Sea trout are a highly valued species in both recreational and commercial fisheries. They frequently coexist with salmon and are caught in the same fisheries but often take second place in management; in some countries, little attention has been paid to monitoring or assesments of sea trout stocks and fisheries. As a result, the quality of catch and fishing effort statistics is variable. Juvenile monitoring is conducted in all countries, although sampling programmes are not always well structured, systematic, or consistent over time. Some countries have developed extensive networks of counters, usually targeted at monitoring salmon, and in some cases, these also provide good data on runs of sea trout.
Stock declines, for example in areas where marine mixed stock fisheries prevail (e.g. the Baltic) and where there is salmon farming, have raised concerns about our lack of knowledge of the complex and variable life cycle of this species. But few sea trout stocks have been studied for sufficient time to allow the development of population models.
WGTRUTTA members come from across the native range of sea trout.

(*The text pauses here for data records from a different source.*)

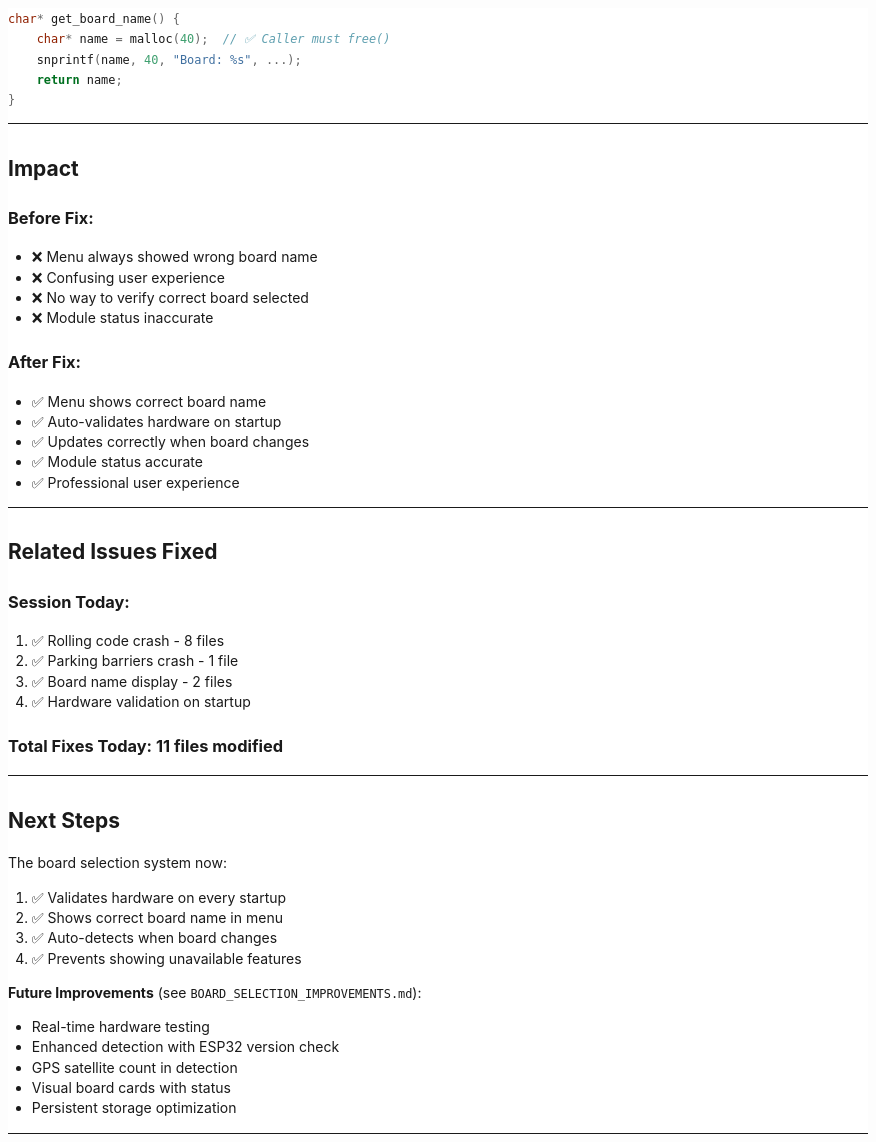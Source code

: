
 ```c
char* get_board_name() {
    char* name = malloc(40);  // ✅ Caller must free()
    snprintf(name, 40, "Board: %s", ...);
    return name;
}
```

---

## Impact

### Before Fix:
- ❌ Menu always showed wrong board name
- ❌ Confusing user experience
- ❌ No way to verify correct board selected
- ❌ Module status inaccurate

### After Fix:
- ✅ Menu shows correct board name
- ✅ Auto-validates hardware on startup
- ✅ Updates correctly when board changes
- ✅ Module status accurate
- ✅ Professional user experience

---

## Related Issues Fixed

### Session Today:
1. ✅ Rolling code crash - 8 files
2. ✅ Parking barriers crash - 1 file  
3. ✅ Board name display - 2 files
4. ✅ Hardware validation on startup

### Total Fixes Today: 11 files modified

---

## Next Steps

The board selection system now:
1. ✅ Validates hardware on every startup
2. ✅ Shows correct board name in menu
3. ✅ Auto-detects when board changes
4. ✅ Prevents showing unavailable features

**Future Improvements** (see `BOARD_SELECTION_IMPROVEMENTS.md`):
- Real-time hardware testing
- Enhanced detection with ESP32 version check
- GPS satellite count in detection
- Visual board cards with status
- Persistent storage optimization

---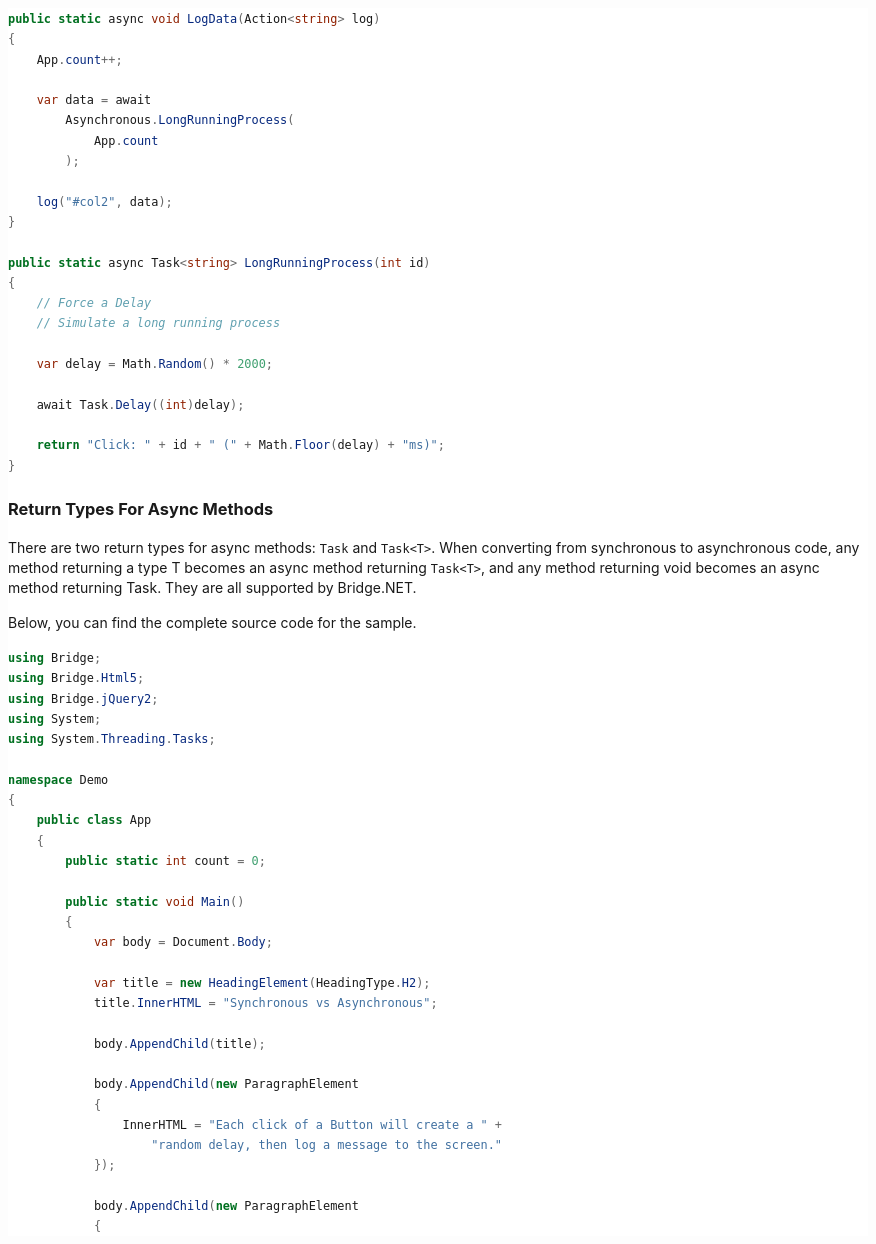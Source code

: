 
```csharp
public static async void LogData(Action<string> log)
{
    App.count++;

    var data = await 
        Asynchronous.LongRunningProcess(
            App.count
        );

    log("#col2", data);
}

public static async Task<string> LongRunningProcess(int id)
{
    // Force a Delay
    // Simulate a long running process

    var delay = Math.Random() * 2000;

    await Task.Delay((int)delay);

    return "Click: " + id + " (" + Math.Floor(delay) + "ms)";
}
```

### Return Types For Async Methods

There are two return types for async methods: `Task` and `Task<T>`. When converting from synchronous to asynchronous code, any method returning a type T becomes an async method returning `Task<T>`, and any method returning void becomes an async method returning Task. They are all supported by Bridge.NET.

Below, you can find the complete source code for the sample.

```csharp
using Bridge;
using Bridge.Html5;
using Bridge.jQuery2;
using System;
using System.Threading.Tasks;

namespace Demo
{
    public class App
    {
        public static int count = 0;

        public static void Main()
        {
            var body = Document.Body;

            var title = new HeadingElement(HeadingType.H2);
            title.InnerHTML = "Synchronous vs Asynchronous";

            body.AppendChild(title);

            body.AppendChild(new ParagraphElement
            {
                InnerHTML = "Each click of a Button will create a " + 
                    "random delay, then log a message to the screen."
            });
            
            body.AppendChild(new ParagraphElement
            {
```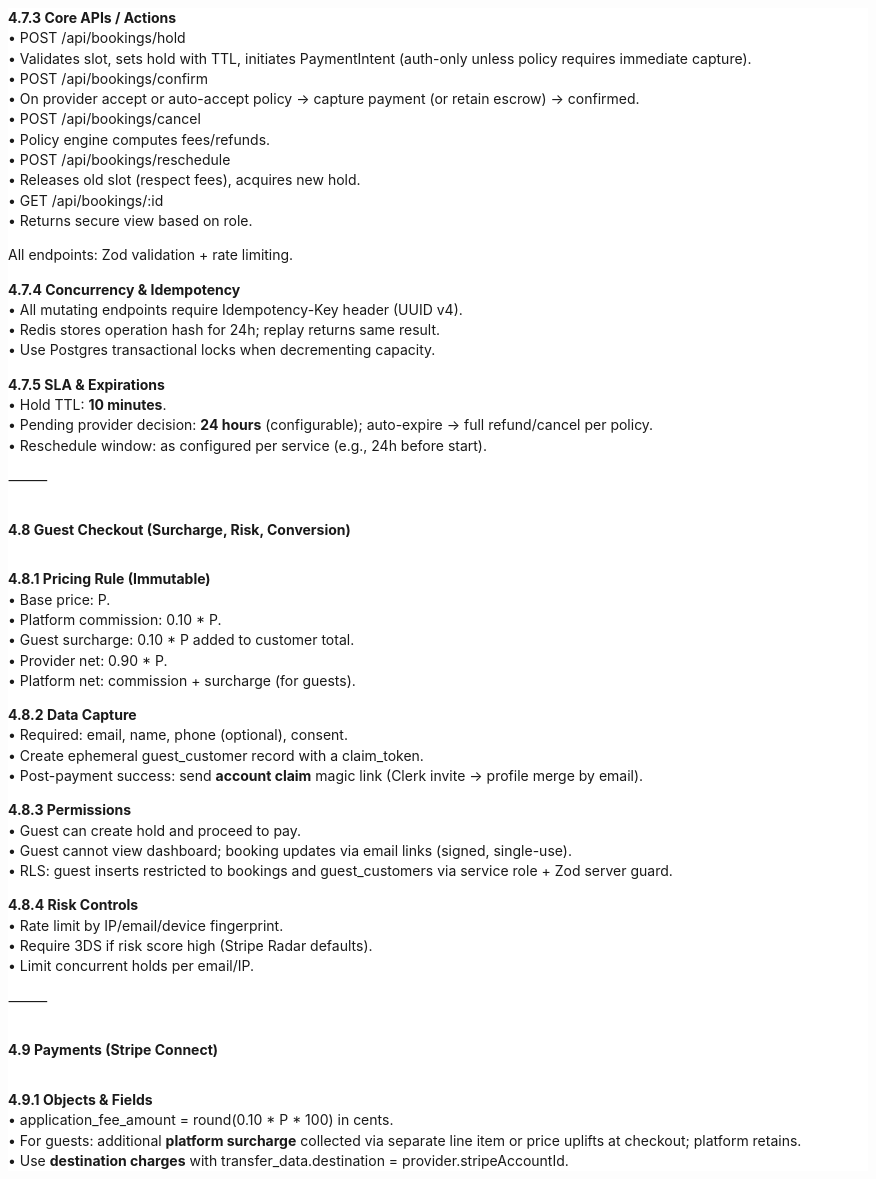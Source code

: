 **4.7.3 Core APIs / Actions**  
	•	POST /api/bookings/hold  
	•	Validates slot, sets hold with TTL, initiates PaymentIntent (auth-only unless policy requires immediate capture).  
	•	POST /api/bookings/confirm  
	•	On provider accept or auto-accept policy → capture payment (or retain escrow) → confirmed.  
	•	POST /api/bookings/cancel  
	•	Policy engine computes fees/refunds.  
	•	POST /api/bookings/reschedule  
	•	Releases old slot (respect fees), acquires new hold.  
	•	GET /api/bookings/:id  
	•	Returns secure view based on role.  
  
All endpoints: Zod validation + rate limiting.  
  
**4.7.4 Concurrency & Idempotency**  
	•	All mutating endpoints require Idempotency-Key header (UUID v4).  
	•	Redis stores operation hash for 24h; replay returns same result.  
	•	Use Postgres transactional locks when decrementing capacity.  
  
**4.7.5 SLA & Expirations**  
	•	Hold TTL: **10 minutes**.  
	•	Pending provider decision: **24 hours** (configurable); auto-expire → full refund/cancel per policy.  
	•	Reschedule window: as configured per service (e.g., 24h before start).  
  
⸻  
##   
**4.8 Guest Checkout (Surcharge, Risk, Conversion)**  
##   
**4.8.1 Pricing Rule (Immutable)**  
	•	Base price: P.  
	•	Platform commission: 0.10 * P.  
	•	Guest surcharge: 0.10 * P added to customer total.  
	•	Provider net: 0.90 * P.  
	•	Platform net: commission + surcharge (for guests).  
  
**4.8.2 Data Capture**  
	•	Required: email, name, phone (optional), consent.  
	•	Create ephemeral guest_customer record with a claim_token.  
	•	Post-payment success: send **account claim** magic link (Clerk invite → profile merge by email).  
  
**4.8.3 Permissions**  
	•	Guest can create hold and proceed to pay.  
	•	Guest cannot view dashboard; booking updates via email links (signed, single-use).  
	•	RLS: guest inserts restricted to bookings and guest_customers via service role + Zod server guard.  
  
**4.8.4 Risk Controls**  
	•	Rate limit by IP/email/device fingerprint.  
	•	Require 3DS if risk score high (Stripe Radar defaults).  
	•	Limit concurrent holds per email/IP.  
  
⸻  
##   
**4.9 Payments (Stripe Connect)**  
##   
**4.9.1 Objects & Fields**  
	•	application_fee_amount = round(0.10 * P * 100) in cents.  
	•	For guests: additional **platform surcharge** collected via separate line item or price uplifts at checkout; platform retains.  
	•	Use **destination charges** with transfer_data.destination = provider.stripeAccountId.  
  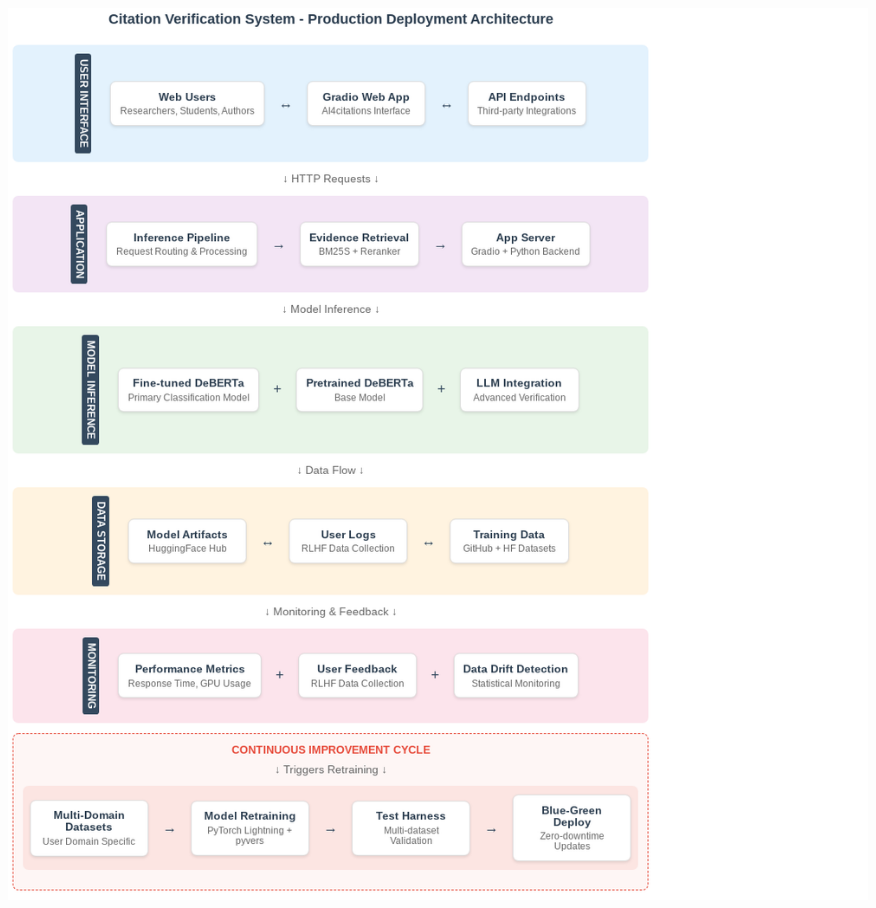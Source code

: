   <img src="architecture-diagram.png" alt="Citation Verification System - Production Deployment Architecture" style="width:75%;"/>
</div>
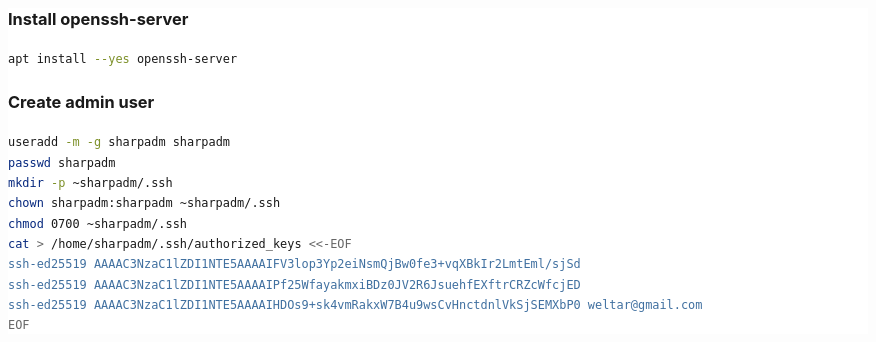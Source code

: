 ### Install openssh-server

```sh
apt install --yes openssh-server
```

### Create admin user

```sh
useradd -m -g sharpadm sharpadm
passwd sharpadm
mkdir -p ~sharpadm/.ssh
chown sharpadm:sharpadm ~sharpadm/.ssh
chmod 0700 ~sharpadm/.ssh
cat > /home/sharpadm/.ssh/authorized_keys <<-EOF
ssh-ed25519 AAAAC3NzaC1lZDI1NTE5AAAAIFV3lop3Yp2eiNsmQjBw0fe3+vqXBkIr2LmtEml/sjSd
ssh-ed25519 AAAAC3NzaC1lZDI1NTE5AAAAIPf25WfayakmxiBDz0JV2R6JsuehfEXftrCRZcWfcjED
ssh-ed25519 AAAAC3NzaC1lZDI1NTE5AAAAIHDOs9+sk4vmRakxW7B4u9wsCvHnctdnlVkSjSEMXbP0 weltar@gmail.com
EOF
```
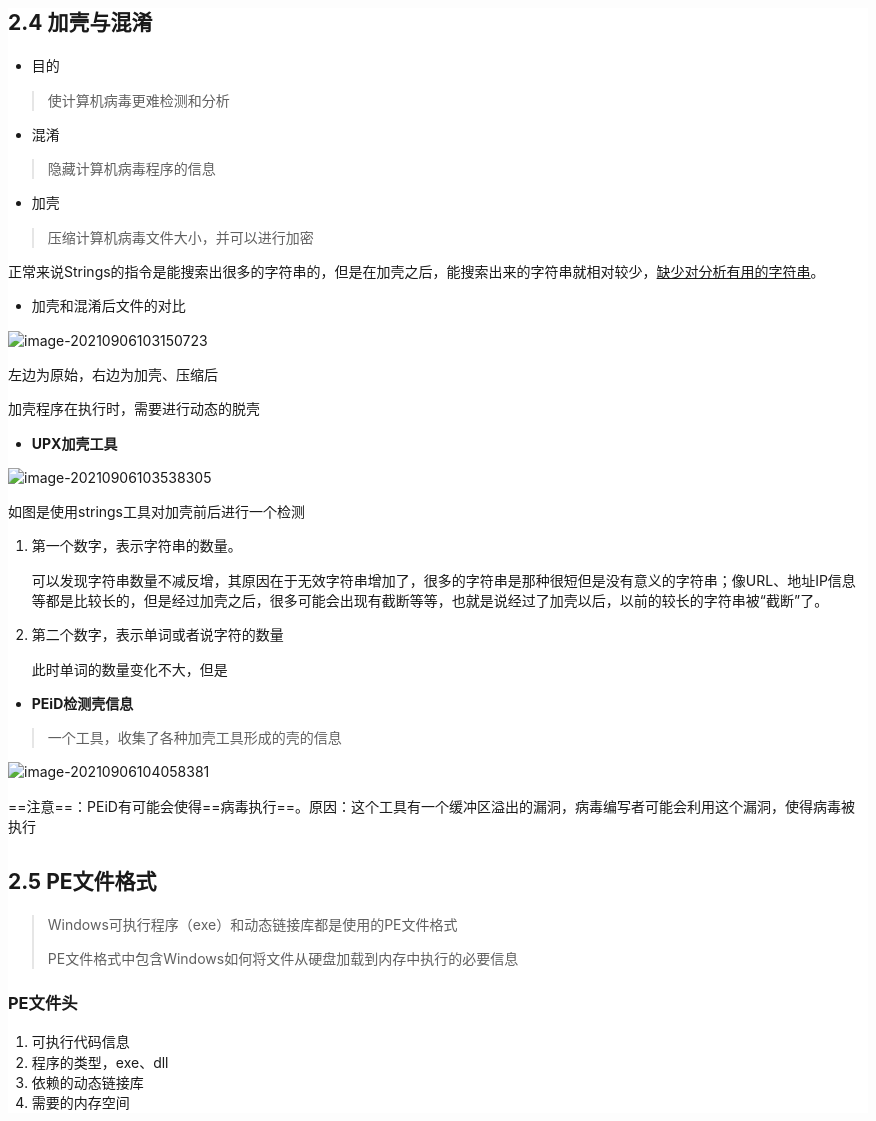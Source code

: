## 2.4 加壳与混淆

* 目的

> 使计算机病毒更难检测和分析

* 混淆

> 隐藏计算机病毒程序的信息

* 加壳

> 压缩计算机病毒文件大小，并可以进行加密

正常来说Strings的指令是能搜索出很多的字符串的，但是在加壳之后，能搜索出来的字符串就相对较少，<u>缺少对分析有用的字符串</u>。

* 加壳和混淆后文件的对比

![image-20210906103150723](.\img\image-20210906103150723.png)

左边为原始，右边为加壳、压缩后

加壳程序在执行时，需要进行动态的脱壳

* **UPX加壳工具**

![image-20210906103538305](.\img\image-20210906103538305.png)

如图是使用strings工具对加壳前后进行一个检测

1. 第一个数字，表示字符串的数量。

   可以发现字符串数量不减反增，其原因在于无效字符串增加了，很多的字符串是那种很短但是没有意义的字符串；像URL、地址IP信息等都是比较长的，但是经过加壳之后，很多可能会出现有截断等等，也就是说经过了加壳以后，以前的较长的字符串被“截断”了。

2. 第二个数字，表示单词或者说字符的数量

   此时单词的数量变化不大，但是



* **PEiD检测壳信息**

> 一个工具，收集了各种加壳工具形成的壳的信息

![image-20210906104058381](.\img\image-20210906104058381.png)

==注意==：PEiD有可能会使得==病毒执行==。原因：这个工具有一个缓冲区溢出的漏洞，病毒编写者可能会利用这个漏洞，使得病毒被执行

## 2.5 PE文件格式

> Windows可执行程序（exe）和动态链接库都是使用的PE文件格式
>
> PE文件格式中包含Windows如何将文件从硬盘加载到内存中执行的必要信息

### PE文件头

1. 可执行代码信息
2. 程序的类型，exe、dll
3. 依赖的动态链接库
4. 需要的内存空间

We are developing and evaluating different ways to model sea trout populations. We are using stock-recruitment relationships derived from monitoring data on abundance and/or fisheries data (catch and CPUE-data) from a number of rivers across Europe. We are evaluating models with different levels of complexity (taking into account e.g. habitat variation within rivers and between catchments, occurrence of lakes, migration obstacles and resident trout etc), as well as the representativeness of index rivers for larger areas with sparse information.
There is a need to develop assessment methods for sea trout populations and establishing biological reference points (BRPs) is a prerequisite to be able to assess the status of populations. We are evaluating different ways of estimating BRPs from population models developed, based on e.g. stock-recruitment relationships or estimated pristine abundance levels.